● **Exercise goal**
Please output the following records exactly. Leave every image out.

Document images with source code
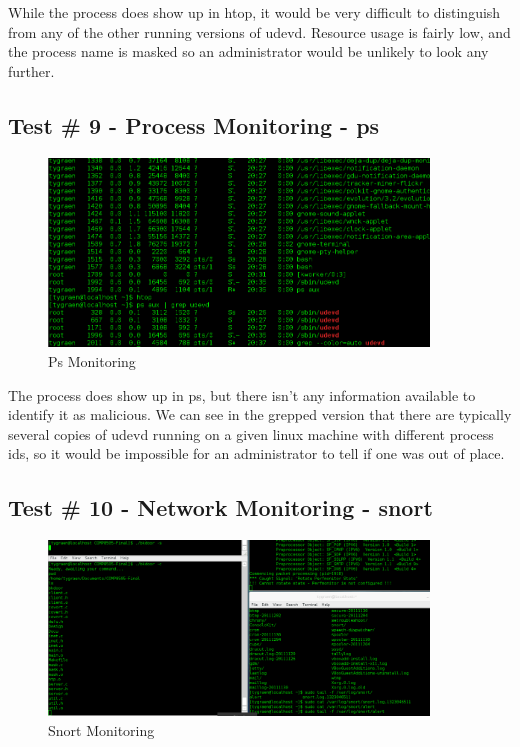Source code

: \documentclass[titlepage]{article}
\begin{document}
While the process does show up in htop, it would be very difficult to distinguish from any of the other running versions of udevd.  Resource usage is fairly low, and the process name is masked so an administrator would be unlikely to look any further.

\clearpage

\subsection{Test \# 9 - Process Monitoring - ps}

\begin{figure}[htb]                                                                       
  \begin{center}
    \includegraphics[width=0.9\textwidth]{Pictures/ps.png}
  \end{center}
  \caption{Ps Monitoring}
  \label{fig:ps}
\end{figure}

The process does show up in ps, but there isn't any information available to identify it as malicious. We can see in the grepped version that there are typically several copies of udevd running on a given linux machine with different process ids, so it would be impossible for an administrator to tell if one was out of place.  

\clearpage

\subsection{Test \# 10 - Network Monitoring - snort}

\begin{figure}[htb]                                                                       
  \begin{center}
    \includegraphics[width=0.9\textwidth]{Pictures/snort.png}
  \end{center}
  \caption{Snort Monitoring}
  \label{fig:snort}
\end{figure}
\end{document}
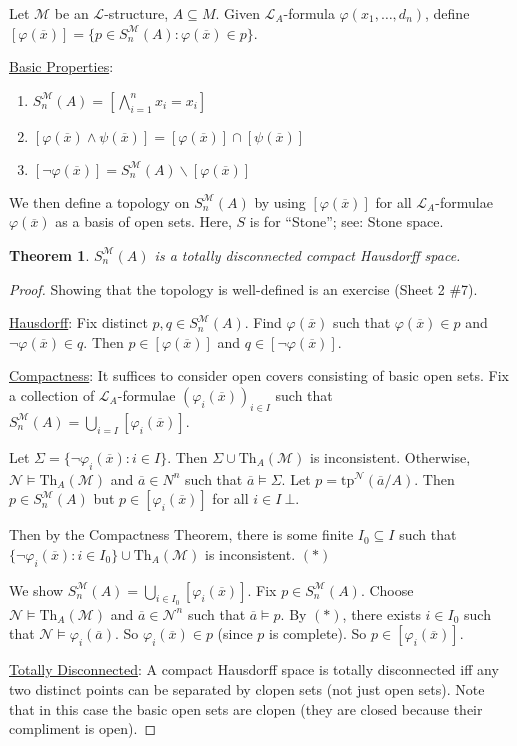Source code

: \documentclass[]{article}
\theoremstyle{custhm}
\newtheorem{theorem}{Theorem}[section]
\theoremstyle{cusdef}
\theoremstyle{custhm}
\theoremstyle{custhm}
\theoremstyle{custhm}
\theoremstyle{ex}
\theoremstyle{custhm}
\theoremstyle{cusdef}
\theoremstyle{remark}
\theoremstyle{remark}
\renewcommand{\L}{\mathcal{L}}
\newcommand{\M}{\mathcal{M}}
\renewcommand{\phi}{\varphi}
\renewcommand{\bar}{\overline}
\newcommand{\Th}{\textrm{Th}}
\newcommand{\tp}{\textrm{tp}}
\newcommand{\false}{\bot}
\newcommand{\N}{\mathcal{N}}
\newcommand{\sman}{S_n^\M(A)}
\renewcommand{\subset}{\subseteq}
\begin{document}
Let $\M$ be an $\L$-structure, $A\subset M$. Given $\L_A$-formula $\phi(x_1,\dots,d_n)$, define $[\phi(\bar{x})] = \{p \in S_n^\M(A):\phi(\bar{x}) \in p\}$.

\underline{Basic Properties}:
\begin{enumerate}[label = \arabic*.]
	\item $\sman = \left[\bigwedge_{i=1}^{n}x_i = x_i\right]$
	\item $\left[\phi(\bar{x})\land\psi(\bar{x})\right] = [\phi(\bar{x})]\cap [\psi(\bar{x})]$
	\item $\left[\neg \phi(\bar{x})\right] = \sman\backslash \left[\phi(\bar{x})\right]$
\end{enumerate}
We then define a topology on $\sman$ by using $[\phi(\bar{x})]$ for all $\L_A$-formulae $\phi(\bar{x})$ as a basis of open sets. Here, $S$ is for ``Stone''; see: Stone space.

\begin{theorem}
$\sman$ is a totally disconnected compact Hausdorff space.
\end{theorem}
\begin{proof}
Showing that the topology is well-defined is an exercise (Sheet 2 \#7).

\underline{Hausdorff}: Fix distinct $p,q \in \sman$. Find $\phi(\bar{x})$ such that $\phi(\bar{x}) \in p$ and $\neg\phi(\bar{x}) \in q$. Then $p \in [\phi(\bar{x})]$ and $q \in [\neg \phi(\bar{x})]$.

\underline{Compactness}: It suffices to consider open covers consisting of basic open sets. Fix a collection of $\L_A$-formulae $(\phi_i(\bar{x}))_{i\in I}$ such that $\sman = \bigcup_{i=I}\left[\phi_i(\bar{x})\right]$.

Let $\Sigma = \{\neg \phi_i(\bar{x}):i\in I\}$. Then $\Sigma \cup \Th_A(\M)$ is inconsistent. Otherwise, $\N\models \Th_A(\M)$ and $\bar{a}\in N^n$ such that $\bar{a} \models \Sigma$. Let $p = \tp^\N(\bar{a}/A)$. Then $p \in \sman$ but $p \in [\phi_i(\bar{x})]$ for all $i \in I\ \false$.

Then by the Compactness Theorem, there is some finite $I_0 \subset I$ such that $\{\neg \phi_i(\bar{x}):i\in I_0\}\cup\Th_A(\M)$ is inconsistent. $(\ast)$

We show $\sman = \bigcup_{i\in I_0}[\phi_i(\bar{x})]$. Fix $p \in \sman$. Choose $\N\models \Th_A(\M)$ and $\bar{a} \in \N^n$ such that $\bar{a}\models p$. By $(\ast)$, there exists $i \in I_0$ such that $\N\models \phi_i(\bar{a})$. So $\phi_i(\bar{x})\in p$ (since $p$ is complete). So $p \in [\phi_i(\bar{x})]$.

\underline{Totally Disconnected}: A compact Hausdorff space is totally disconnected iff any two distinct  points can be separated by clopen sets (not just open sets). Note that in this case the basic open sets are clopen (they are closed because their compliment is open).
\end{proof}
\end{document}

● **Response to this task**
Source code

: \documentclass[titlepage]{article}
\begin{document}
While the process does show up in htop, it would be very difficult to distinguish from any of the other running versions of udevd.  Resource usage is fairly low, and the process name is masked so an administrator would be unlikely to look any further.

\clearpage

\subsection{Test \# 9 - Process Monitoring - ps}

\begin{figure}[htb]                                                                       
  \begin{center}
    \includegraphics[width=0.9\textwidth]{Pictures/ps.png}
  \end{center}
  \caption{Ps Monitoring}
  \label{fig:ps}
\end{figure}

The process does show up in ps, but there isn't any information available to identify it as malicious. We can see in the grepped version that there are typically several copies of udevd running on a given linux machine with different process ids, so it would be impossible for an administrator to tell if one was out of place.  

\clearpage

\subsection{Test \# 10 - Network Monitoring - snort}

\begin{figure}[htb]                                                                       
  \begin{center}
    \includegraphics[width=0.9\textwidth]{Pictures/snort.png}
  \end{center}
  \caption{Snort Monitoring}
  \label{fig:snort}
\end{figure}
\end{document}
Source code

: \documentclass[]{article}
\theoremstyle{custhm}
\newtheorem{theorem}{Theorem}[section]
\theoremstyle{cusdef}
\theoremstyle{custhm}
\theoremstyle{custhm}
\theoremstyle{custhm}
\theoremstyle{ex}
\theoremstyle{custhm}
\theoremstyle{cusdef}
\theoremstyle{remark}
\theoremstyle{remark}
\renewcommand{\L}{\mathcal{L}}
\newcommand{\M}{\mathcal{M}}
\renewcommand{\phi}{\varphi}
\renewcommand{\bar}{\overline}
\newcommand{\Th}{\textrm{Th}}
\newcommand{\tp}{\textrm{tp}}
\newcommand{\false}{\bot}
\newcommand{\N}{\mathcal{N}}
\newcommand{\sman}{S_n^\M(A)}
\renewcommand{\subset}{\subseteq}
\begin{document}
Let $\M$ be an $\L$-structure, $A\subset M$. Given $\L_A$-formula $\phi(x_1,\dots,d_n)$, define $[\phi(\bar{x})] = \{p \in S_n^\M(A):\phi(\bar{x}) \in p\}$.

\underline{Basic Properties}:
\begin{enumerate}[label = \arabic*.]
	\item $\sman = \left[\bigwedge_{i=1}^{n}x_i = x_i\right]$
	\item $\left[\phi(\bar{x})\land\psi(\bar{x})\right] = [\phi(\bar{x})]\cap [\psi(\bar{x})]$
	\item $\left[\neg \phi(\bar{x})\right] = \sman\backslash \left[\phi(\bar{x})\right]$
\end{enumerate}
We then define a topology on $\sman$ by using $[\phi(\bar{x})]$ for all $\L_A$-formulae $\phi(\bar{x})$ as a basis of open sets. Here, $S$ is for ``Stone''; see: Stone space.

\begin{theorem}
$\sman$ is a totally disconnected compact Hausdorff space.
\end{theorem}
\begin{proof}
Showing that the topology is well-defined is an exercise (Sheet 2 \#7).

\underline{Hausdorff}: Fix distinct $p,q \in \sman$. Find $\phi(\bar{x})$ such that $\phi(\bar{x}) \in p$ and $\neg\phi(\bar{x}) \in q$. Then $p \in [\phi(\bar{x})]$ and $q \in [\neg \phi(\bar{x})]$.

\underline{Compactness}: It suffices to consider open covers consisting of basic open sets. Fix a collection of $\L_A$-formulae $(\phi_i(\bar{x}))_{i\in I}$ such that $\sman = \bigcup_{i=I}\left[\phi_i(\bar{x})\right]$.

Let $\Sigma = \{\neg \phi_i(\bar{x}):i\in I\}$. Then $\Sigma \cup \Th_A(\M)$ is inconsistent. Otherwise, $\N\models \Th_A(\M)$ and $\bar{a}\in N^n$ such that $\bar{a} \models \Sigma$. Let $p = \tp^\N(\bar{a}/A)$. Then $p \in \sman$ but $p \in [\phi_i(\bar{x})]$ for all $i \in I\ \false$.

Then by the Compactness Theorem, there is some finite $I_0 \subset I$ such that $\{\neg \phi_i(\bar{x}):i\in I_0\}\cup\Th_A(\M)$ is inconsistent. $(\ast)$

We show $\sman = \bigcup_{i\in I_0}[\phi_i(\bar{x})]$. Fix $p \in \sman$. Choose $\N\models \Th_A(\M)$ and $\bar{a} \in \N^n$ such that $\bar{a}\models p$. By $(\ast)$, there exists $i \in I_0$ such that $\N\models \phi_i(\bar{a})$. So $\phi_i(\bar{x})\in p$ (since $p$ is complete). So $p \in [\phi_i(\bar{x})]$.

\underline{Totally Disconnected}: A compact Hausdorff space is totally disconnected iff any two distinct  points can be separated by clopen sets (not just open sets). Note that in this case the basic open sets are clopen (they are closed because their compliment is open).
\end{proof}
\end{document}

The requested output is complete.